U.S. commercial real estate executives are aggressively confident on industrial, infrastructure and multi-family asset classes in 2017. This conclusion comes from 2017 Real Confidence Executive Index, a survey recently released by Altus Group, a consultant company for large commercial developments, in collaboration with the National Association of Real Estate Investment Trusts and the National Council of Real Estate Investment Fiduciaries.
The tax cuts and increased spending promised by the new Trump administration are expected to strengthen the commercial real estate market in 2017. Richard Kalvoda, of Altus Group says that the U.S. transition of government has prompted expectations in the industrial and infrastructure sectors and that his company is seeing this impact in the survey results.
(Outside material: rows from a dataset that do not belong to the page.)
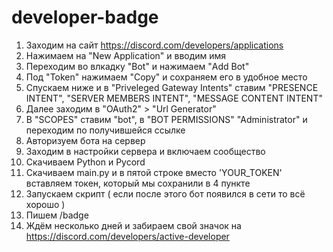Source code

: # developer-badge
1. Заходим на сайт https://discord.com/developers/applications
2. Нажимаем на "New Application" и вводим имя
3. Переходим во влкадку "Bot" и нажимаем "Add Bot"
4. Под "Token" нажимаем "Copy" и сохраняем его в удобное место
5. Спускаем ниже и в "Priveleged Gateway Intents" ставим "PRESENCE INTENT", "SERVER MEMBERS INTENT", "MESSAGE CONTENT INTENT"
6. Далее заходим в "OAuth2" > "Url Generator"
7. В "SCOPES" ставим "bot", в "BOT PERMISSIONS" "Administrator" и переходим по получившейся ссылке
8. Авторизуем бота на сервер
9. Заходим в настройки сервера и включаем сообщество
10. Скачиваем Python и Pycord
11. Скачиваем main.py и в пятой строке вместо 'YOUR_TOKEN' вставляем токен, который мы сохранили в 4 пункте
12. Запускаем скрипт ( если после этого бот появился в сети то всё хорошо )
13. Пишем /badge
14. Ждём несколько дней и забираем свой значок на https://discord.com/developers/active-developer
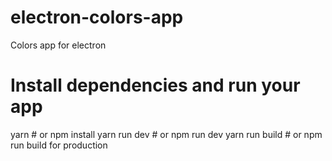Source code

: # electron-colors-app
Colors app for electron

# Install dependencies and run your app
yarn # or npm install
yarn run dev # or npm run dev
yarn run build # or npm run build for production
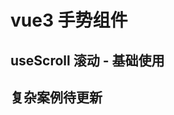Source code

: # vue3 手势组件

## useScroll 滚动 - 基础使用

<preview path="@demo/useScroll/src/app.vue" title="useScroll滚动，简单使用案例" description="" />

## 复杂案例待更新

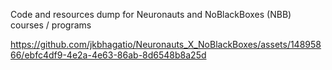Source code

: Code and resources dump for Neuronauts and NoBlackBoxes (NBB) courses / programs

https://github.com/jkbhagatio/Neuronauts_X_NoBlackBoxes/assets/14895866/ebfc4df9-4e2a-4e63-86ab-8d6548b8a25d

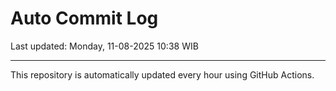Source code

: # Auto Commit Log

Last updated: Monday, 11-08-2025 10:38 WIB

---

This repository is automatically updated every hour using GitHub Actions.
The Real Confidence Executive Index survey asked industry leading C-suite level CRE decision makers on how they would allocate a theoretical $1 billion in commercial real estate investments to get the best returns for 2017. The Index is based on these allocations and represents a total theoretical investment of $65 billion in a variety of commercial real estate investment opportunities. The 2017 index saw 43% of the total capital allocated to direct real estate investments or private equity, followed by 30% to public equity, commonly known as REITs. On the debt side, private debt received a 20% allocation while public debt received 7%.
Industrial Sector Preferred Asset Type For Investment
The industrial sector is believed to be the greatest beneficiary of the changes expected to come from Trump administration. It received the highest allocation in both public and private equity selections with a 40% year-over-year increase in industrial from the private equity selections and a 61% increase in industrial from the REIT side when compared to the 2016 survey.
For private equity, the West received the highest industrial allocation at 38%. The East received 34%, which represents a 108% increase over 2016.
The survey also reveals multi-family remains a stable asset class as it was the second investment choice among respondents in both private equity and REITs. Dropping from its first place spot in 2016, the year-over-year allocation increase was minimal in the REIT sector, but up 17% in private equity. Altus Group says that the continued rental demand, along with the challenging consumer lending environment, contributes to the expected stability of this asset class in 2017.
Key Highlights from the Real Confidence Executive Index
- Allocations to the infrastructure sector grew by 216% from the 2016 survey, driven by the anticipation of major infrastructure projects under Trump administration.
- Portfolio diversification was a key trend as only 8% of the respondents put all $1 billion into one quadrant which included two all-REIT portfolios and three all-private equity portfolios suggesting market volatility and uncertain political expectations played a role in the allocations with investors choosing to minimize risk factors.
- While respondents in the survey still preferred direct private equity CRE investments in the West, the East-West allocation gap tightened with the West representing only 5% more over the East, supported by an allocation increase of almost 20% year-over-year in the East and a 15% decrease in the West.
- Private debt financing had a significant increase, up 52% over last year. Investment interest in public debt also grew with a focus on CMBS – AAA securities which were up over 20% compared to the 2016 survey.
One of the survey participants, Mike Miles at Guggenheim Real Estate, LLC says that the survey results demonstrate a large overweight allocation to the industrial sector, while the potential issues with retail, apartments and office are real and very apparent”. According to him the potential issues with the industrial sector are less apparent at this time. A potential change in trade policy expected from Trump administration would impact on this sector, causing a shift in both the type and location of the most desired industrial assets.